EXERCISE OBJECTIVE: Restate the last part of the records below word for word, beginning at the line with "[[Back to README]](../README.md)" and ending at the final line.

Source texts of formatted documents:
=-=-=
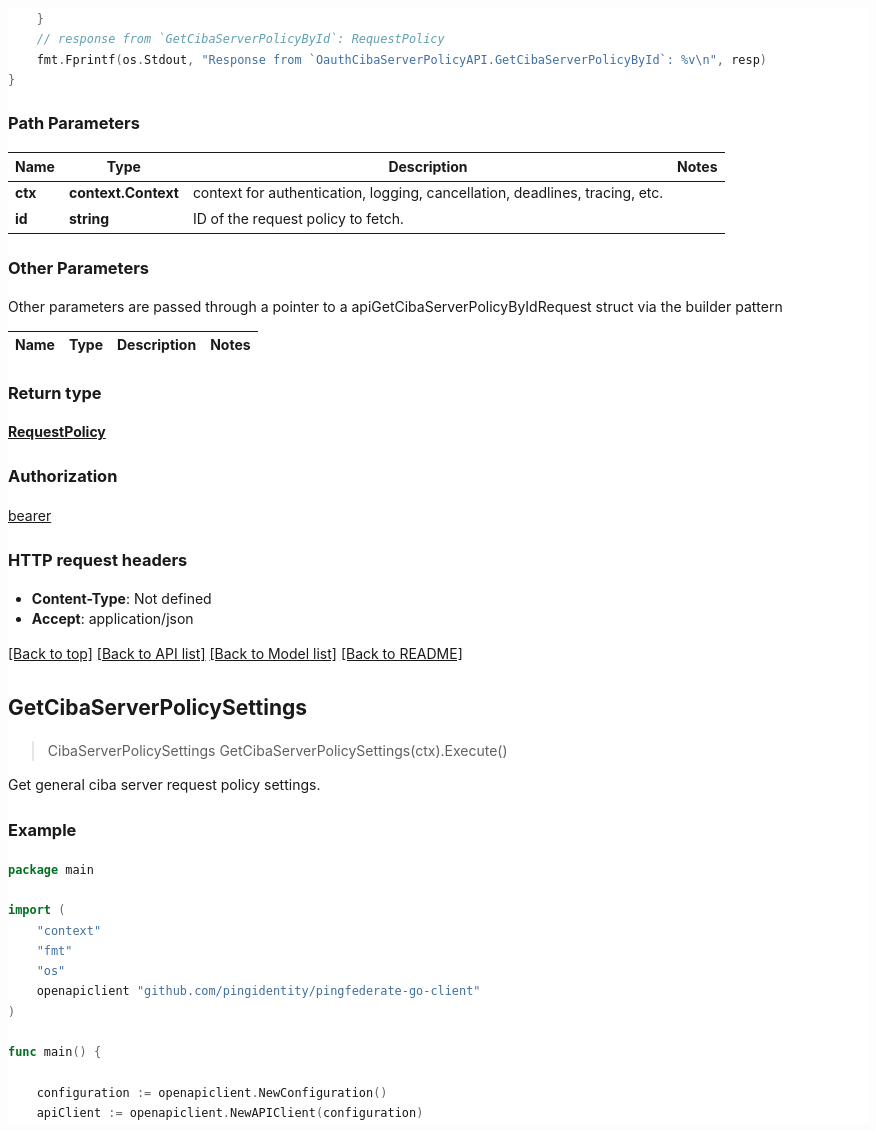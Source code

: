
 ```go
	}
	// response from `GetCibaServerPolicyById`: RequestPolicy
	fmt.Fprintf(os.Stdout, "Response from `OauthCibaServerPolicyAPI.GetCibaServerPolicyById`: %v\n", resp)
}
```

### Path Parameters


Name | Type | Description  | Notes
------------- | ------------- | ------------- | -------------
**ctx** | **context.Context** | context for authentication, logging, cancellation, deadlines, tracing, etc.
**id** | **string** | ID of the request policy to fetch. | 

### Other Parameters

Other parameters are passed through a pointer to a apiGetCibaServerPolicyByIdRequest struct via the builder pattern


Name | Type | Description  | Notes
------------- | ------------- | ------------- | -------------


### Return type

[**RequestPolicy**](RequestPolicy.md)

### Authorization

[bearer](../README.md#bearer)

### HTTP request headers

- **Content-Type**: Not defined
- **Accept**: application/json

[[Back to top]](#) [[Back to API list]](../README.md#documentation-for-api-endpoints)
[[Back to Model list]](../README.md#documentation-for-models)
[[Back to README]](../README.md)


## GetCibaServerPolicySettings

> CibaServerPolicySettings GetCibaServerPolicySettings(ctx).Execute()

Get general ciba server request policy settings.

### Example

```go
package main

import (
	"context"
	"fmt"
	"os"
	openapiclient "github.com/pingidentity/pingfederate-go-client"
)

func main() {

	configuration := openapiclient.NewConfiguration()
	apiClient := openapiclient.NewAPIClient(configuration)
```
=-=-=
ANSWER TO THIS EXERCISE:
[[Back to README]](../README.md)


## GetCibaServerPolicySettings

> CibaServerPolicySettings GetCibaServerPolicySettings(ctx).Execute()

Get general ciba server request policy settings.

### Example

```go
package main

import (
	"context"
	"fmt"
	"os"
	openapiclient "github.com/pingidentity/pingfederate-go-client"
)

func main() {

	configuration := openapiclient.NewConfiguration()
	apiClient := openapiclient.NewAPIClient(configuration)
```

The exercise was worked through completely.